Wii Hacking Example 1
99 Lives in Mario Galaxy
By dexter0

Last Updated: 6/6/2008

Quick Note
DO NOT PM me with questions regarding the material in this text or Wii hacking in general. If you want to know why this is bad read this. I recommend that those seeking help visit one of the various forums dedicated to Nintendo systems hacking (I am a member of a few of them).

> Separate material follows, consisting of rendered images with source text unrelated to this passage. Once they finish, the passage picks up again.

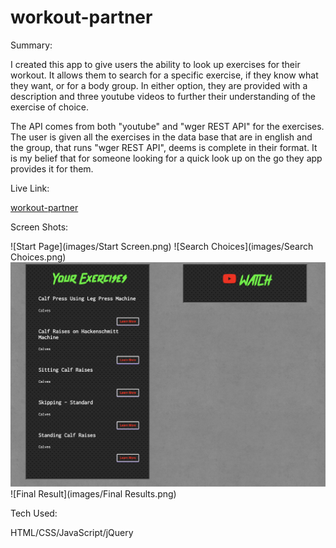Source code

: # workout-partner
 
 Summary:

 I created this app to give users the ability to look up exercises for their workout. It allows them to search for a specific exercise, if they know what they want, or for a body group.  In either option, they are provided with a description and three youtube videos to further their understanding of the exercise of choice. 
 
 The API comes from both "youtube" and "wger REST API" for the exercises. The user is given all the exercises in the data base that are in english and the group, that runs "wger REST API", deems is complete in their format. It is my belief that for someone looking for a quick look up on the go they app provides it for them.

 Live Link:

 [workout-partner](https://thorn086.github.io/workout-partner/) 

 Screen Shots:

 ![Start Page](images/Start Screen.png)
 ![Search Choices](images/Search Choices.png)
 ![Description](images/Description.png)
 ![Final Result](images/Final Results.png)


 Tech Used:
 
 HTML/CSS/JavaScript/jQuery
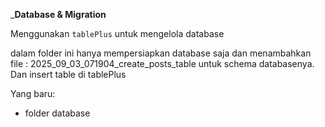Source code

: ___Database & Migration__

Menggunakan `tablePlus` untuk mengelola database 

dalam folder ini hanya mempersiapkan database saja dan menambahkan 
file : 2025_09_03_071904_create_posts_table
untuk schema databasenya. Dan insert table di tablePlus

Yang baru:
- folder database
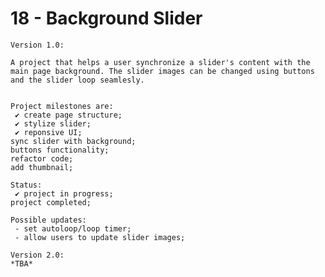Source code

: # 18 - Background Slider

    Version 1.0:

    A project that helps a user synchronize a slider's content with the main page background. The slider images can be changed using buttons and the slider loop seamlesly.


    Project milestones are:
     ✔ create page structure;
     ✔ stylize slider;
     ✔ reponsive UI;
    sync slider with background;
    buttons functionality;
    refactor code;
    add thumbnail;

    Status:
     ✔ project in progress;
    project completed;

    Possible updates:
     - set autoloop/loop timer;
     - allow users to update slider images;

    Version 2.0:
    *TBA*
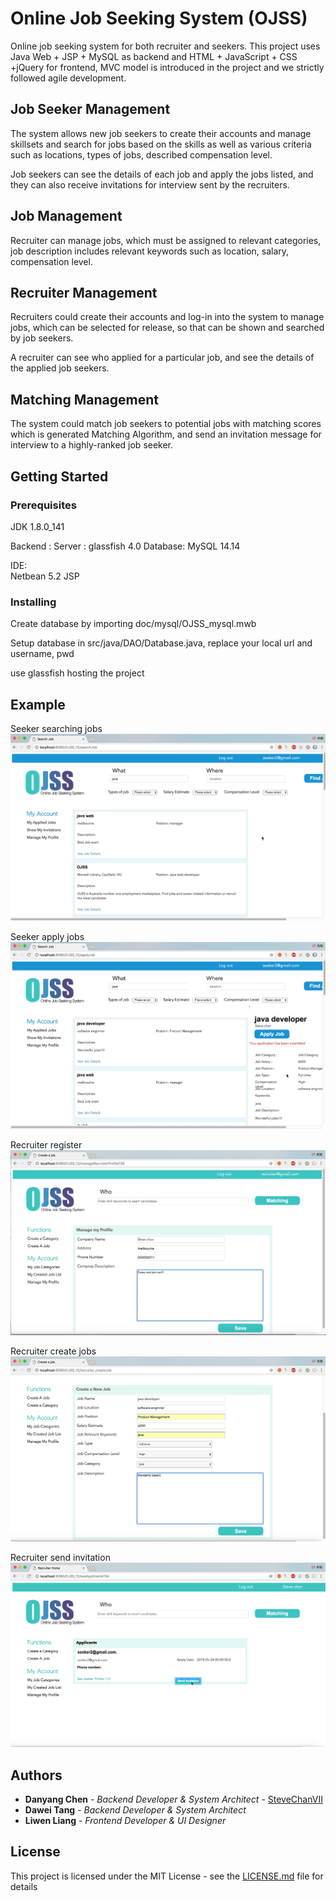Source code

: # Online Job Seeking System (OJSS)

Online job seeking system for both recruiter and seekers. This project uses Java Web + JSP + MySQL as backend and HTML + JavaScript + CSS +jQuery for frontend, MVC model is introduced in the project and we strictly followed agile development.

## Job Seeker Management
The system allows new job seekers to create their accounts and manage skillsets and search for jobs based on the skills as well as various criteria such as locations, types of jobs, described compensation level. 

Job seekers can see the details of each job and apply the jobs listed, and they can also receive invitations for interview sent by the recruiters.

## Job Management
Recruiter can manage jobs, which must be assigned to relevant categories, job description includes relevant keywords such as location, salary, compensation level.

## Recruiter Management
Recruiters could create their accounts and log-in into the system to manage jobs, which can be selected for release, so that can be shown and searched by job seekers.

A recruiter can see who applied for a particular job, and see the details of the applied job seekers.

## Matching Management
The system could match job seekers to potential jobs with matching scores which is generated Matching Algorithm, and send an invitation message for interview to a highly-ranked job seeker.


## Getting Started

### Prerequisites

JDK 1.8.0_141

Backend : 
Server : glassfish 4.0
Database: MySQL 14.14

IDE:  
Netbean 5.2
JSP 


### Installing

Create database by importing doc/mysql/OJSS_mysql.mwb

Setup database in src/java/DAO/Database.java, replace your local url and username, pwd

use glassfish hosting the project

## Example
Seeker searching jobs
![Screenshot](/doc/img/job_search.png)

Seeker apply jobs
![Screenshot](/doc/img/apply_job.png)

Recruiter register
![Screenshot](/doc/img/recruiter_management.png)

Recruiter create jobs
![Screenshot](/doc/img/create_job.png)

Recruiter send invitation
![Screenshot](/doc/img/send_invitations.png)

## Authors

* **Danyang Chen** - *Backend Developer & System Architect* - [SteveChanVII](https://github.com/stevechanvii/)
* **Dawei Tang** - *Backend Developer & System Architect*
* **Liwen Liang** - *Frontend Developer & UI Designer*

## License

This project is licensed under the MIT License - see the [LICENSE.md](LICENSE.md) file for details

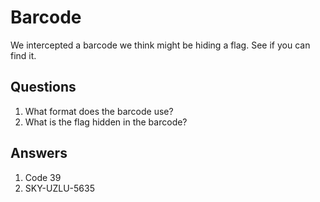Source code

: # Barcode
We intercepted a barcode we think might be hiding a flag. See if you can find it.

## Questions
1. What format does the barcode use?
2. What is the flag hidden in the barcode?

## Answers
1. Code 39
2. SKY-UZLU-5635
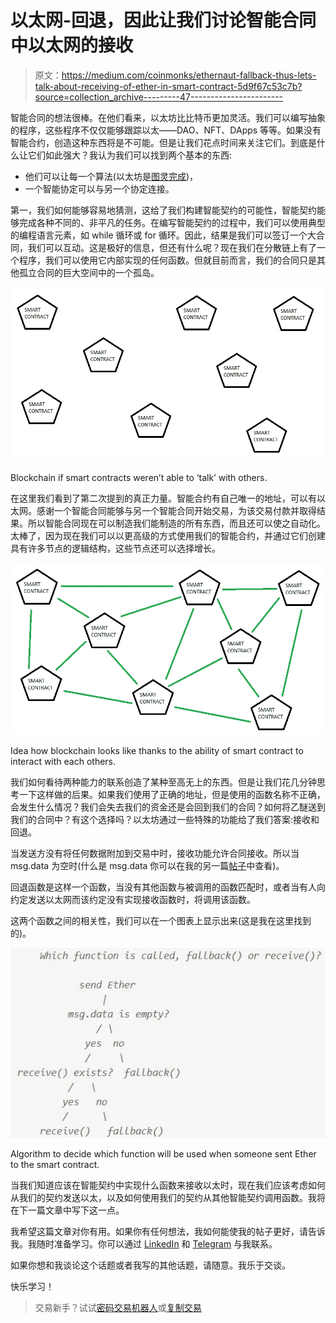 # 以太网-回退，因此让我们讨论智能合同中以太网的接收

> 原文：<https://medium.com/coinmonks/ethernaut-fallback-thus-lets-talk-about-receiving-of-ether-in-smart-contract-5d9f67c53c7b?source=collection_archive---------47----------------------->

智能合同的想法很棒。在他们看来，以太坊比比特币更加灵活。我们可以编写抽象的程序，这些程序不仅仅能够跟踪以太——DAO、NFT、DApps 等等。如果没有智能合约，创造这种东西将是不可能。但是让我们花点时间来关注它们。到底是什么让它们如此强大？我认为我们可以找到两个基本的东西:

*   他们可以让每一个算法(以太坊是[图灵完成](https://academy.binance.com/en/glossary/turing-complete))，
*   一个智能协定可以与另一个协定连接。

第一，我们如何能够容易地猜测，这给了我们构建智能契约的可能性，智能契约能够完成各种不同的、非平凡的任务。在编写智能契约的过程中，我们可以使用典型的编程语言元素，如 while 循环或 for 循环。因此，结果是我们可以签订一个大合同，我们可以互动。这是极好的信息，但还有什么呢？现在我们在分散链上有了一个程序，我们可以使用它内部实现的任何函数。但就目前而言，我们的合同只是其他孤立合同的巨大空间中的一个孤岛。

![](img/78f807edfd4d3d1de963c56509fc4613.png)

Blockchain if smart contracts weren’t able to ‘talk’ with others.

在这里我们看到了第二次提到的真正力量。智能合约有自己唯一的地址，可以有以太网。感谢一个智能合同能够与另一个智能合同开始交易，为该交易付款并取得结果。所以智能合同现在可以制造我们能制造的所有东西，而且还可以使之自动化。太棒了，因为现在我们可以以更高级的方式使用我们的智能合约，并通过它们创建具有许多节点的逻辑结构，这些节点还可以选择增长。

![](img/67d3961ef6fe267555574ed0a0607043.png)

Idea how blockchain looks like thanks to the ability of smart contract to interact with each others.

我们如何看待两种能力的联系创造了某种至高无上的东西。但是让我们花几分钟思考一下这样做的后果。如果我们使用了正确的地址，但是使用的函数名称不正确，会发生什么情况？我们会失去我们的资金还是会回到我们的合同？如何将乙醚送到我们的合同中？有这个选择吗？以太坊通过一些特殊的功能给了我们答案:接收和回退。

当发送方没有将任何数据附加到交易中时，接收功能允许合同接收。所以当 msg.data 为空时(什么是 msg.data 你可以在我的另一篇[帖子](/@eszymi/ethernaut-telephone-who-are-there-a2a24c65a129)中查看)。

回退函数是这样一个函数，当没有其他函数与被调用的函数匹配时，或者当有人向约定发送以太网而该约定没有实现接收函数时，将调用该函数。

这两个函数之间的相关性，我们可以在一个图表上显示出来(这是我在这里找到的)。

![](img/3a6cb98d9acff9aec6b8239c59aa0c1b.png)

Algorithm to decide which function will be used when someone sent Ether to the smart contract.

当我们知道应该在智能契约中实现什么函数来接收以太时，现在我们应该考虑如何从我们的契约发送以太，以及如何使用我们的契约从其他智能契约调用函数。我将在下一篇文章中写下这一点。

我希望这篇文章对你有用。如果你有任何想法，我如何能使我的帖子更好，请告诉我。我随时准备学习。你可以通过 [LinkedIn](https://pl.linkedin.com/in/szymon-skrzy%C5%84ski-881462214) 和 [Telegram](https://t.me/eszymi) 与我联系。

如果你想和我谈论这个话题或者我写的其他话题，请随意。我乐于交谈。

快乐学习！

> 交易新手？试试[密码交易机器人](/coinmonks/crypto-trading-bot-c2ffce8acb2a)或[复制交易](/coinmonks/top-10-crypto-copy-trading-platforms-for-beginners-d0c37c7d698c)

Please make sure you have read my WiiRd Hacking Tutorial before starting this example. You need to be familiar with the WiiRd code types along with general hacking topics such as Hex.

6/6/08 - Initial release

Before You Begin
We Need To Prepare A Few Things

We are now actually going to hack a game with WiiRd to get a hands on example of all that boring stuff you just learned and to understand concepts which knowledge of hex and code types alone will not teach you. I highly recommend that you follow along with your copy of WiiRd. Now before we get started we need a few things.

Things You Will Need

The WiiRd hacking tutorial told you to install your Gecko drivers so I am assuming you already did, right? Now drivers are only half the package. We also need to get ourselves a copy of WiiRd if you don't already have it. We also need a method to boot up the game with the cheat engine. I recommend you grab the latest Gecko OS that is compatible with WiiRd here. Also, I recommend you install the Homebrew Channel to provide a quick way to boot up game you want to hack with the Gecko OS. Trust me, it is a lot faster than using that old Twilight Hack. Got all that? Good, let's get started.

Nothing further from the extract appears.